As I promote my comment to an answer, I’d considered it useful to digress into structural induction a bit in the middle.
So, if there is an inductive definition of some relation $R$ with a set of clauses of form $$\phi\wedge R(t_1)\wedge\ldots\wedge R(t_n)\Rightarrow R(t),\qquad{(*)}$$ where $\phi$ doesn’t contain any $R$s, then it means cases $R(x)$ holds are precisely those which could be obtained by a proof, using clauses of the definition as inference rules $\frac{\phi\quad R(t_1)\quad\cdots\quad R(t_n)}{R(t)}$.
With this, a structural induction comes in handy: to prove claim $\forall x.\;R(x)\Rightarrow A(x)$, it’s sufficient to prove, for each definition clause $(*)$, that $\phi\wedge A(t_1)\wedge A(t_2)\wedge\ldots\wedge A(t_n)\Rightarrow A(t)$, where $t_1,\ldots,t_n,t$ are exactly what they are in that clause.
This kind of induction is founded on ordinary mathematical induction for $\mathbb N$ applied with respect to proof length/depth, and it’s less verbose to justify it once somewhere, and then use it all the way instead—as I’ll do below.
In your case, we have clauses
C1. $M\twoheadrightarrow_{\beta} M$;
C2. $M\to_\beta N\Rightarrow M\twoheadrightarrow_{\beta} N$;
C3. $M\twoheadrightarrow_{\beta} N\wedge N\twoheadrightarrow_{\beta} L\Rightarrow M\twoheadrightarrow_{\beta} L$.
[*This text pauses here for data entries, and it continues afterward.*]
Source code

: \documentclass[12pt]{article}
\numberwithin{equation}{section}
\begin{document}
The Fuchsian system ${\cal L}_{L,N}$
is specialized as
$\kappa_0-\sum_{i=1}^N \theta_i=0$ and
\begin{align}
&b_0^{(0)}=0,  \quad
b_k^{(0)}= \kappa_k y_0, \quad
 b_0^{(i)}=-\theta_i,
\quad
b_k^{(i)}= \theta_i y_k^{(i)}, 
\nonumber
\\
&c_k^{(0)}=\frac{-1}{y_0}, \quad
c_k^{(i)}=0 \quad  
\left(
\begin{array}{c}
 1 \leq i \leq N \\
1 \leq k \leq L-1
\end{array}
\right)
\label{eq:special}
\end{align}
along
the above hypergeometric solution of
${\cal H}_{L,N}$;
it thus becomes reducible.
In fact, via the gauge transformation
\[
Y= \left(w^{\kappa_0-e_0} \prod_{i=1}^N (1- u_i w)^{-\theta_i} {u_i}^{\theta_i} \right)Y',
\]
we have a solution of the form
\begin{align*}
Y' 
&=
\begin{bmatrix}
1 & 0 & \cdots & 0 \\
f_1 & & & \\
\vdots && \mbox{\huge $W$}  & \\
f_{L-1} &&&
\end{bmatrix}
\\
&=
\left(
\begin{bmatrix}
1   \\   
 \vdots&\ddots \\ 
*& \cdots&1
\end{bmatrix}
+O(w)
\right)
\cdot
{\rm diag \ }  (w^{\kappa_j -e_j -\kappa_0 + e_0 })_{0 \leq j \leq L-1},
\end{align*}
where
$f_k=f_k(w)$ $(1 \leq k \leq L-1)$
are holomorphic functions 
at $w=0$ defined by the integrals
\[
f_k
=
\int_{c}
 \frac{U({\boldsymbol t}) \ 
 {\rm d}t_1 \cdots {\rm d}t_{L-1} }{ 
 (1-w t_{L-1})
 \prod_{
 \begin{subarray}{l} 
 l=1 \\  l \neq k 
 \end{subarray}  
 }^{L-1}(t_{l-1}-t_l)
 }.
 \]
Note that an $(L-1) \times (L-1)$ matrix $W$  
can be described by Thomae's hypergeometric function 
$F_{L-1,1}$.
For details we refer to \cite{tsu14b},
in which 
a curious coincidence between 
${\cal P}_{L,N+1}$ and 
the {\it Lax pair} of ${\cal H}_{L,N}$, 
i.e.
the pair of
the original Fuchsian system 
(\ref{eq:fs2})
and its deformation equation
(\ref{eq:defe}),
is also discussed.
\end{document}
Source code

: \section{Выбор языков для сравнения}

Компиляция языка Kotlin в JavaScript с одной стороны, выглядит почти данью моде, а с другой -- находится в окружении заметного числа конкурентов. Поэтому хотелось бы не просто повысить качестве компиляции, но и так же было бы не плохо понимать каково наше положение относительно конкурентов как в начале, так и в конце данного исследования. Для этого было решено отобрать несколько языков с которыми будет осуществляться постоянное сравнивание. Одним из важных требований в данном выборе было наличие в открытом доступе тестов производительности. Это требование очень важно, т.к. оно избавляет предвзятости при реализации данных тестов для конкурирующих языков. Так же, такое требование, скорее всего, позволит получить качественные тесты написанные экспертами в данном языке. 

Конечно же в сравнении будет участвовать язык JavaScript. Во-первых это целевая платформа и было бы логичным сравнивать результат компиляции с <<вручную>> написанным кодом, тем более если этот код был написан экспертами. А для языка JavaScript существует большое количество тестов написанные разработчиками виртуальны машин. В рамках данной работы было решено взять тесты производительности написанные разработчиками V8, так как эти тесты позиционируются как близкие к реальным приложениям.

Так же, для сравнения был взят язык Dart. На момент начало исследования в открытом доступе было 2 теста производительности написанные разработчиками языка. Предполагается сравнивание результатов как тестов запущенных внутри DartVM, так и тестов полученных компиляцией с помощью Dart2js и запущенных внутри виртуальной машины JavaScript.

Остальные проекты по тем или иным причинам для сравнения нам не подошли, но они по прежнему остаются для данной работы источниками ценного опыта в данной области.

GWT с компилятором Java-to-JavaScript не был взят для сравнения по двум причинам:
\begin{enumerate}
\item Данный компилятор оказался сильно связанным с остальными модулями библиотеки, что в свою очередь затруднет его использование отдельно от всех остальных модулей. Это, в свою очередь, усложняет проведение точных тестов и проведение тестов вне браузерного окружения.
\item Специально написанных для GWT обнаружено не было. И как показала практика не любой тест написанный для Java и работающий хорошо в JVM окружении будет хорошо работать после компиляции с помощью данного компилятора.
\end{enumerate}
The structural induction proof of compatibility of $\twoheadrightarrow_{\beta}$ then is as follows:
Show that $ZM\twoheadrightarrow_{\beta} ZM$, $MZ\twoheadrightarrow_{\beta} MZ$, $(\lambda x.M)\twoheadrightarrow_{\beta} (\lambda x.M)$.
C1 three times, done.
Show that, if $M\to_\beta N$, then $ZM\twoheadrightarrow_{\beta} ZN$, $MZ\twoheadrightarrow_{\beta} NZ$, $(\lambda x.M)\twoheadrightarrow_{\beta} (\lambda x.N)$.
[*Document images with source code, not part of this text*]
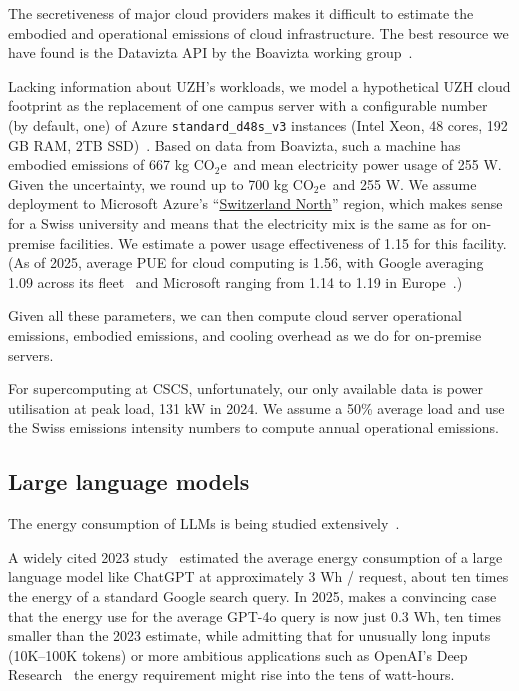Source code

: \documentclass[11pt]{article}
\newcommand{\coe}{CO$_2$e}
\newcommand{\gcoe}{g \coe}
\newcommand{\kgcoe}{k\gcoe}
\begin{document}
The secretiveness of major cloud providers makes it difficult to estimate the embodied and operational emissions of cloud infrastructure. The best resource we have found is the Datavizta API by the Boavizta working group~\cite{boavizta:api}.

Lacking information about UZH's workloads, we model a hypothetical UZH cloud footprint as the replacement of one campus server with a configurable number (by default, one) of Azure {\tt standard\_d48s\_v3} instances (Intel Xeon, 48 cores, 192 GB RAM, 2TB SSD)~\cite{msftvms}. Based on data from Boavizta, such a machine has embodied emissions of 667 \kgcoe\ and mean electricity power usage of 255 W. Given the uncertainty, we round up to 700 \kgcoe\ and 255 W. We assume deployment to Microsoft Azure's ``\href{https://datacenters.microsoft.com/globe/explore?info=region_switzerlandnorth}{Switzerland North}'' region, which makes sense for a Swiss university and means that the electricity mix is the same as for on-premise facilities. We estimate a power usage effectiveness of 1.15 for this facility. (As of 2025, average PUE for cloud computing is 1.56, with Google averaging 1.09 across its fleet~\cite{google:datacenter:efficiency} and Microsoft ranging from 1.14 to 1.19 in Europe~\cite{microsoft:datacenter:efficiency}.)

Given all these parameters, we can then compute cloud server operational emissions, embodied emissions, and cooling overhead as we do for on-premise servers.

For supercomputing at CSCS, unfortunately, our only available data is power utilisation at peak load, 131 kW in 2024. We assume a 50\% average load and use the Swiss emissions intensity numbers to compute annual operational emissions.

\subsection{Large language models}

The energy consumption of LLMs is being studied extensively~\cite{budennyy2022eco2ai,castano2023exploring,devries2023growing,epoch2024optimallyallocatingcomputebetweeninferenceandtraining,gowda2024watt,harding2024watts,heguerte2023estimate,luccioni2022estimating,luccioni2023counting,patterson2021carbon,rodriguez2024evaluating,tripp2024measuring,epoch2025howmuchenergydoeschatgptuse}.

A widely cited 2023 study~\cite{devries2023growing} estimated the average energy consumption of a large language model like ChatGPT at approximately 3 Wh / request, about ten times the energy of a standard Google search query. In 2025, \textcite{epoch2025howmuchenergydoeschatgptuse} makes a convincing case that the energy use for the average GPT-4o query is now just 0.3 Wh, ten times smaller than the 2023 estimate, while admitting that for unusually long inputs (10K--100K tokens) or more ambitious applications such as OpenAI's Deep Research~\cite{oai:deepresearch} the energy requirement might rise into the tens of watt-hours.
\end{document}
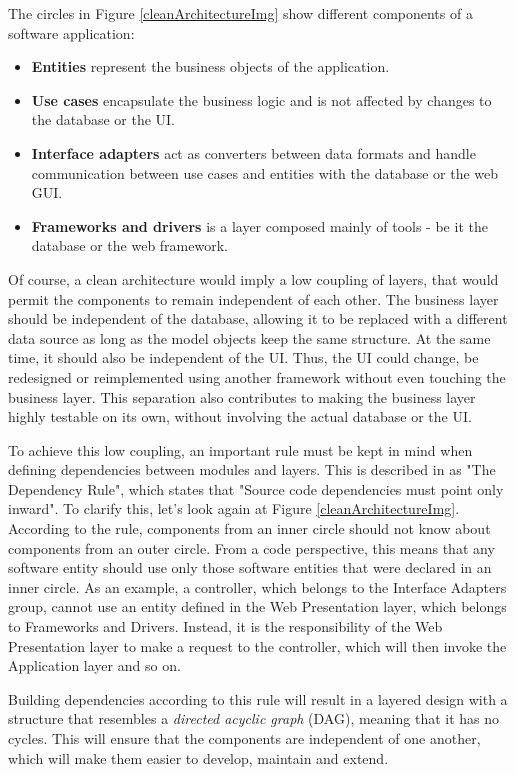 The circles in Figure \ref{cleanArchitectureImg} show different components of a software application:

\begin{itemize}
  \item \textbf{Entities} represent the business objects of the application.
  \item \textbf{Use cases} encapsulate the business logic and is not affected by changes to the database or the UI.
  \item \textbf{Interface adapters} act as converters between data formats and handle communication between use cases and entities with the database or the web GUI.
  \item \textbf{Frameworks and drivers} is a layer composed mainly of tools - be it the database or the web framework.
\end{itemize}

Of course, a clean architecture would imply a low coupling of layers, that would permit the components to remain independent of each other. The business layer should be independent of the database, allowing it to be replaced with a different data source as long as the model objects keep the same structure. At the same time, it should also be independent of the UI. Thus, the UI could change, be redesigned or reimplemented using another framework without even touching the business layer. This separation also contributes to making the business layer highly testable on its own, without involving the actual database or the UI.

To achieve this low coupling, an important rule must be kept in mind when defining dependencies between modules and layers. This is described in \cite{cleanArchitecture} as "The Dependency Rule", which states that "Source code dependencies must point only inward". To clarify this, let's look again at Figure \ref{cleanArchitectureImg}. According to the rule, components from an inner circle should not know about components from an outer circle. From a code perspective, this means that any software entity should use only those software entities that were declared in an inner circle. As an example, a controller, which belongs to the Interface Adapters group, cannot use an entity defined in the Web Presentation layer, which belongs to Frameworks and Drivers. Instead, it is the responsibility of the Web Presentation layer to make a request to the controller, which will then invoke the Application layer and so on.

Building dependencies according to this rule will result in a layered design with a structure that resembles a \textit{directed acyclic graph} (DAG), meaning that it has no cycles. This will ensure that the components are independent of one another, which will make them easier to develop, maintain and extend.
By compatibility of $\to_\beta$, we’ve got $ZM\to_\beta ZN$, $MZ\to_\beta NZ$, $(\lambda x.M)\to_\beta (\lambda x.N)$. Applying C2 to these, we’re done with this case.
(Now we actually have premises with $\twoheadrightarrow_{\beta}$ in them, hooray!) Show that, if
(a) $ZM\twoheadrightarrow_{\beta} ZN$, $MZ\twoheadrightarrow_{\beta} NZ$, $(\lambda x.M)\twoheadrightarrow_{\beta} (\lambda x.N)$, and
(b) $ZN\twoheadrightarrow_{\beta} ZL$, $NZ\twoheadrightarrow_{\beta} LZ$, $(\lambda x.N)\twoheadrightarrow_{\beta} (\lambda x.L)$, then
(c) $ZM\twoheadrightarrow_{\beta} ZL$, $MZ\twoheadrightarrow_{\beta} LZ$, $(\lambda x.M)\twoheadrightarrow_{\beta} (\lambda x.L)$.
Here we apply C3 for corresponding statements of (a) and (b) to get each statement of (c).
And that’s it, now we know for sure $\beta$-reduction is compatible! (Well, I liked a sketch in your comment more, but for the sake of clarity, this all had to be done.)